A heartland-set ensemble serio-comedy about a group of women in a small Illinois town, “Float” doesn’t deliver surprises but generates a good deal of down-home charm. It comes off as an apple pie of a play – you’ve tasted it all before, but the unchallenging familiarity becomes part of its appeal.
Playwright Patricia Kane has provided the actors with a plethora of stage business, and a set designer with a unique challenge. During the course of a breezy two acts, the members of the local women’s club assemble and disassemble a parade float. Designer John Musial impressively transforms the black-box space into a barn with the use of corrugated steel on the walls, and his float features a Velcro-heavy gazebo that must come together appropriately timed with the dialogue.
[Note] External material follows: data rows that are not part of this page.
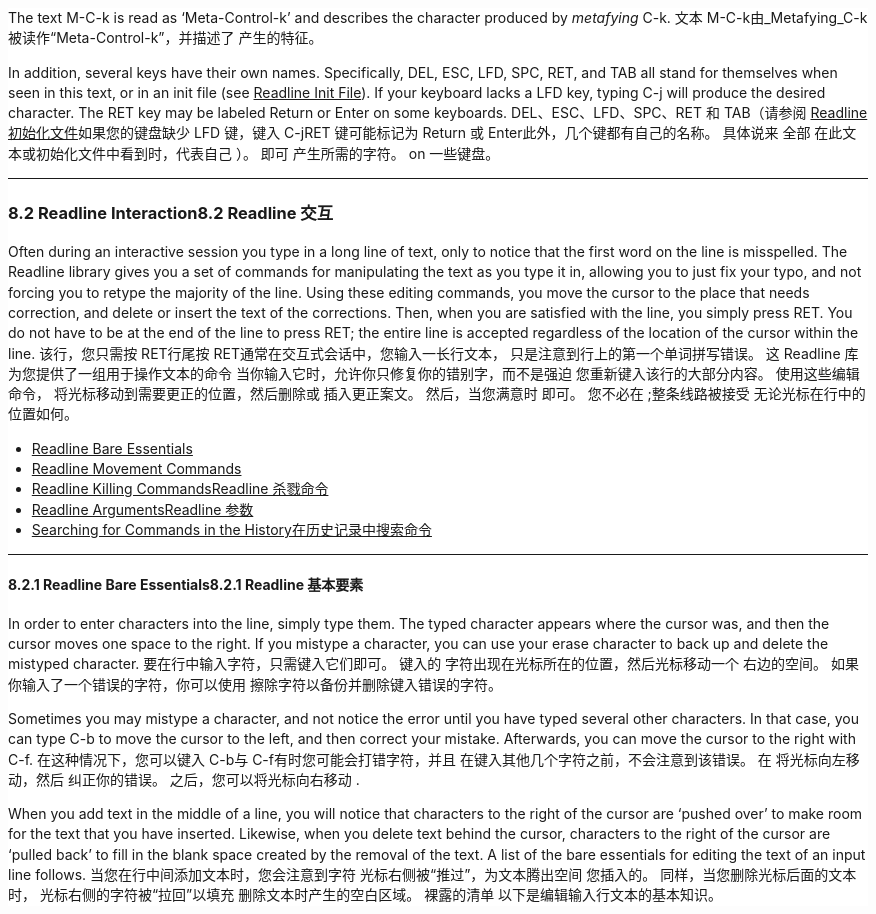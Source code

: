The text M-C-k is read as ‘Meta-Control-k’ and describes the character produced by _metafying_ C-k. 文本 M-C-k由_Metafying_C-k 被读作“Meta-Control-k”，并描述了 产生的特征。

In addition, several keys have their own names. Specifically, DEL, ESC, LFD, SPC, RET, and TAB all stand for themselves when seen in this text, or in an init file (see [Readline Init File](https://www.gnu.org/software/bash/manual/bash.html#Readline-Init-File)). If your keyboard lacks a LFD key, typing C-j will produce the desired character. The RET key may be labeled Return or Enter on some keyboards. DEL、ESC、LFD、SPC、RET 和 TAB（请参阅 [Readline 初始化文件](https://www.gnu.org/software/bash/manual/bash.html#Readline-Init-File)如果您的键盘缺少 LFD 键，键入 C-jRET 键可能标记为 Return 或 Enter此外，几个键都有自己的名称。 具体说来 全部 在此文本或初始化文件中看到时，代表自己 ）。 即可 产生所需的字符。 on 一些键盘。

___

### 8.2 Readline Interaction8.2 Readline 交互

Often during an interactive session you type in a long line of text, only to notice that the first word on the line is misspelled. The Readline library gives you a set of commands for manipulating the text as you type it in, allowing you to just fix your typo, and not forcing you to retype the majority of the line. Using these editing commands, you move the cursor to the place that needs correction, and delete or insert the text of the corrections. Then, when you are satisfied with the line, you simply press RET. You do not have to be at the end of the line to press RET; the entire line is accepted regardless of the location of the cursor within the line. 该行，您只需按 RET行尾按 RET通常在交互式会话中，您输入一长行文本， 只是注意到行上的第一个单词拼写错误。 这 Readline 库为您提供了一组用于操作文本的命令 当你输入它时，允许你只修复你的错别字，而不是强迫 您重新键入该行的大部分内容。 使用这些编辑命令， 将光标移动到需要更正的位置，然后删除或 插入更正案文。 然后，当您满意时 即可。 您不必在 ;整条线路被接受 无论光标在行中的位置如何。

-   [Readline Bare Essentials](https://www.gnu.org/software/bash/manual/bash.html#Readline-Bare-Essentials)
-   [Readline Movement Commands](https://www.gnu.org/software/bash/manual/bash.html#Readline-Movement-Commands)
-   [Readline Killing CommandsReadline 杀戮命令](https://www.gnu.org/software/bash/manual/bash.html#Readline-Killing-Commands)
-   [Readline ArgumentsReadline 参数](https://www.gnu.org/software/bash/manual/bash.html#Readline-Arguments)
-   [Searching for Commands in the History在历史记录中搜索命令](https://www.gnu.org/software/bash/manual/bash.html#Searching)

___

#### 8.2.1 Readline Bare Essentials8.2.1 Readline 基本要素

In order to enter characters into the line, simply type them. The typed character appears where the cursor was, and then the cursor moves one space to the right. If you mistype a character, you can use your erase character to back up and delete the mistyped character. 要在行中输入字符，只需键入它们即可。 键入的 字符出现在光标所在的位置，然后光标移动一个 右边的空间。 如果你输入了一个错误的字符，你可以使用 擦除字符以备份并删除键入错误的字符。

Sometimes you may mistype a character, and not notice the error until you have typed several other characters. In that case, you can type C-b to move the cursor to the left, and then correct your mistake. Afterwards, you can move the cursor to the right with C-f. 在这种情况下，您可以键入 C-b与 C-f有时您可能会打错字符，并且 在键入其他几个字符之前，不会注意到该错误。 在 将光标向左移动，然后 纠正你的错误。 之后，您可以将光标向右移动 .

When you add text in the middle of a line, you will notice that characters to the right of the cursor are ‘pushed over’ to make room for the text that you have inserted. Likewise, when you delete text behind the cursor, characters to the right of the cursor are ‘pulled back’ to fill in the blank space created by the removal of the text. A list of the bare essentials for editing the text of an input line follows. 当您在行中间添加文本时，您会注意到字符 光标右侧被“推过”，为文本腾出空间 您插入的。 同样，当您删除光标后面的文本时， 光标右侧的字符被“拉回”以填充 删除文本时产生的空白区域。 裸露的清单 以下是编辑输入行文本的基本知识。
There’s actually some entertainment value in watching the logistics of this, but for the most part it gives the actors lots to do while they banter and occasionally battle. Depicting what it’s like to live in a small town, the play gradually exposes the women’s secrets – the budding lesbian relationship between the divorced Marty (Adrianne Curry) and the emotionally vulnerable Luce (Amy Matheny), as well as the discovered possibility that struggling realtor Char (Rengin Altay) might be having an affair with another member’s husband.
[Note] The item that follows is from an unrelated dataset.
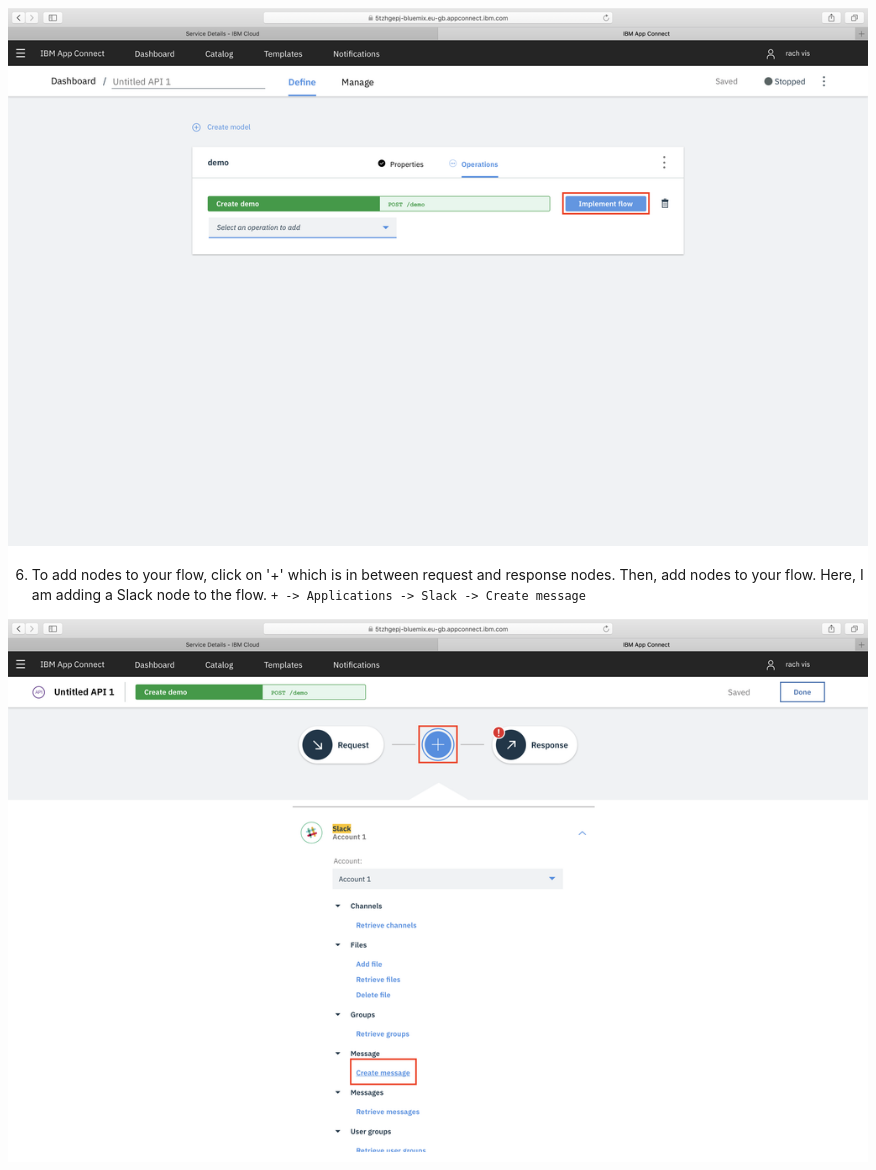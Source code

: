 ![](img/implementflow.png)

6. To add nodes to your flow, click on '+' which is in between request and response nodes. Then, add nodes to your flow. Here, I am adding a Slack node to the flow. ``` + -> Applications -> Slack -> Create message ```

![](img/plusslack.png)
The stellar cast is anchored by Chicago veterans Wendy Robie, whose character must confront the most immediate personal crisis, and Peggy Roeder, who quite brilliantly generates consistent laughs as the eager gossip with a terrible singing voice and a habit of supervising more than helping.
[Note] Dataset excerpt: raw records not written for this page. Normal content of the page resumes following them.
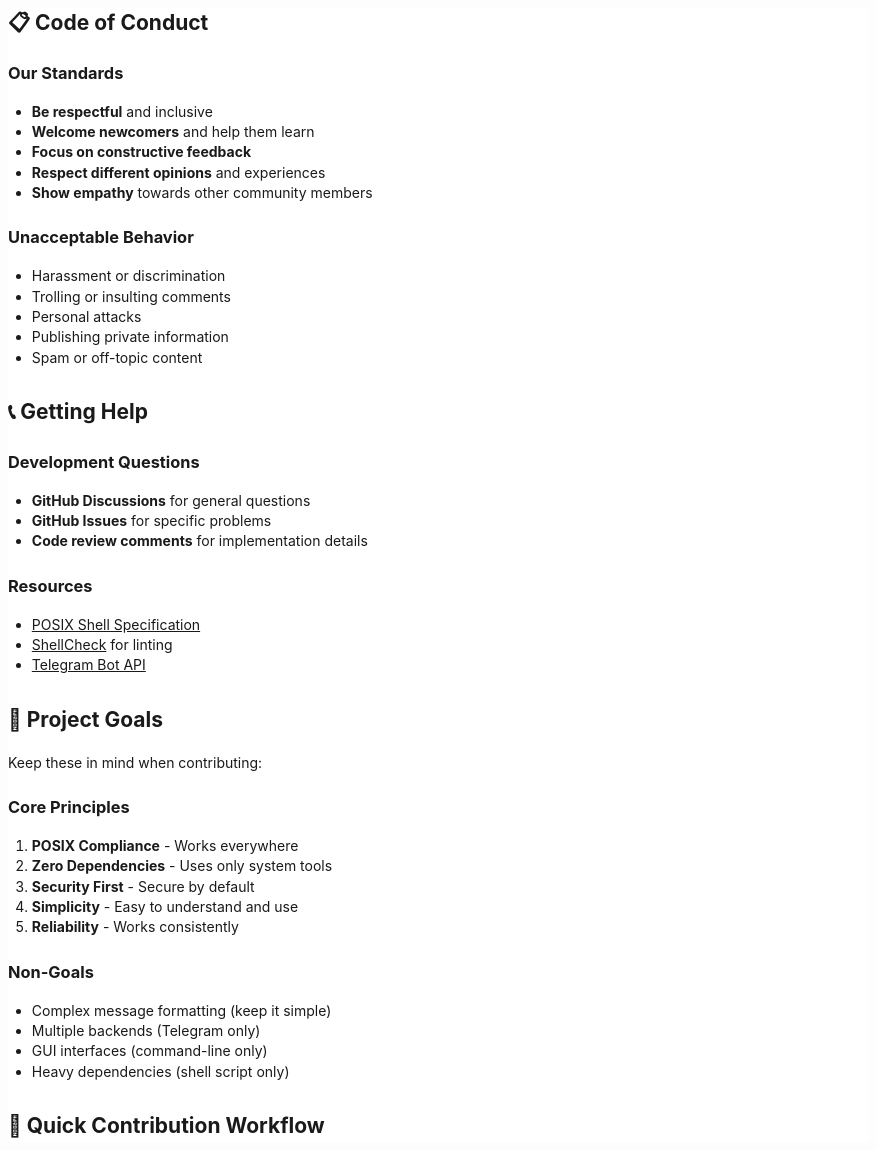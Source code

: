 ## 📋 Code of Conduct

### Our Standards
- **Be respectful** and inclusive
- **Welcome newcomers** and help them learn
- **Focus on constructive feedback**
- **Respect different opinions** and experiences
- **Show empathy** towards other community members

### Unacceptable Behavior
- Harassment or discrimination
- Trolling or insulting comments
- Personal attacks
- Publishing private information
- Spam or off-topic content

## 📞 Getting Help

### Development Questions
- **GitHub Discussions** for general questions
- **GitHub Issues** for specific problems
- **Code review comments** for implementation details

### Resources
- [POSIX Shell Specification](https://pubs.opengroup.org/onlinepubs/9699919799/)
- [ShellCheck](https://www.shellcheck.net/) for linting
- [Telegram Bot API](https://core.telegram.org/bots/api)

## 🎯 Project Goals

Keep these in mind when contributing:

### Core Principles
1. **POSIX Compliance** - Works everywhere
2. **Zero Dependencies** - Uses only system tools
3. **Security First** - Secure by default
4. **Simplicity** - Easy to understand and use
5. **Reliability** - Works consistently

### Non-Goals
- Complex message formatting (keep it simple)
- Multiple backends (Telegram only)
- GUI interfaces (command-line only)
- Heavy dependencies (shell script only)

## 🚀 Quick Contribution Workflow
Director Leslie Buxbaum Danzig establishes the right light tone to allow for the contained emotional drama as well as Kane’s frequent and funny one-liners. After all, this is a town where the secrets are not especially dark, and the catalyst for most of the conversation and contemplation is comic. A local pastor has been caught watching porn in his church office, and the scandal provides the women an easy opportunity to reveal their own views on religion, marriage and the general act of judging others.
The play has its clunky transitions and could definitely use more thematic heft; the float itself seems like it’s supposed to be a metaphor for something other than the work’s own lightness, but it’s unclear what that is, and the philosophical content exists only at the level of a religious quotation book. Still, Kane has a clear affection for these characters, and the actors in this About Face Theater production make it all sincere and enjoyable.
“Float” has mainstream commercial potential at least at the regional level, and it even has possibilities as a film, since many of the most dramatically interesting events, and the funniest ones, too, are by necessity described here rather than shown.